◆ **EXERCISE DETAILS**
Go through the entries below and copy every line that holds the word "high".

◆ **WORKING DATA**

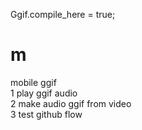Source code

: Ggif.compile_here = true;  

# m
mobile ggif  
1 play ggif audio  
2 make audio ggif from video  
3 test github flow 
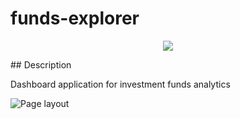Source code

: # funds-explorer

<p align="center">   
   <img src="http://img.shields.io/static/v1?label=STATUS&message=UNDER%20DEVELOPMENT&color=red&style=for-the-badge" #vitrinedev/>
</p>

<p align="justify">
## Description

Dashboard application for investment funds analytics

![Page layout](https://github.com/dexter2k8/admin-dashboard/blob/main/public/page.gif)

</p>
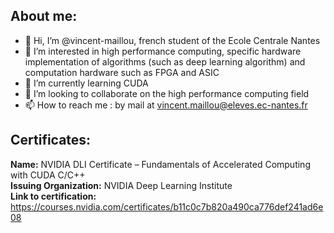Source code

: ## About me:  
- 👋 Hi, I’m @vincent-maillou, french student of the Ecole Centrale Nantes
- 👀 I’m interested in high performance computing, specific hardware implementation of algorithms (such as deep learning algorithm) and computation hardware such as FPGA and ASIC
- 🌱 I’m currently learning CUDA 
- 💞️ I’m looking to collaborate on the high performance computing field
- 📫 How to reach me : by mail at vincent.maillou@eleves.ec-nantes.fr


## Certificates:  
**Name:** NVIDIA DLI Certificate – Fundamentals of Accelerated Computing with CUDA C/C++  
**Issuing Organization:** NVIDIA Deep Learning Institute  
**Link to certification:** https://courses.nvidia.com/certificates/b11c0c7b820a490ca776def241ad6e08

<!---
vincent-maillou/vincent-maillou is a ✨ special ✨ repository because its `README.md` (this file) appears on your GitHub profile.
You can click the Preview link to take a look at your changes.
--->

◆ **RESULT FOR THIS EXERCISE**
- 👀 I’m interested in high performance computing, specific hardware implementation of algorithms (such as deep learning algorithm) and computation hardware such as FPGA and ASIC
- 💞️ I’m looking to collaborate on the high performance computing field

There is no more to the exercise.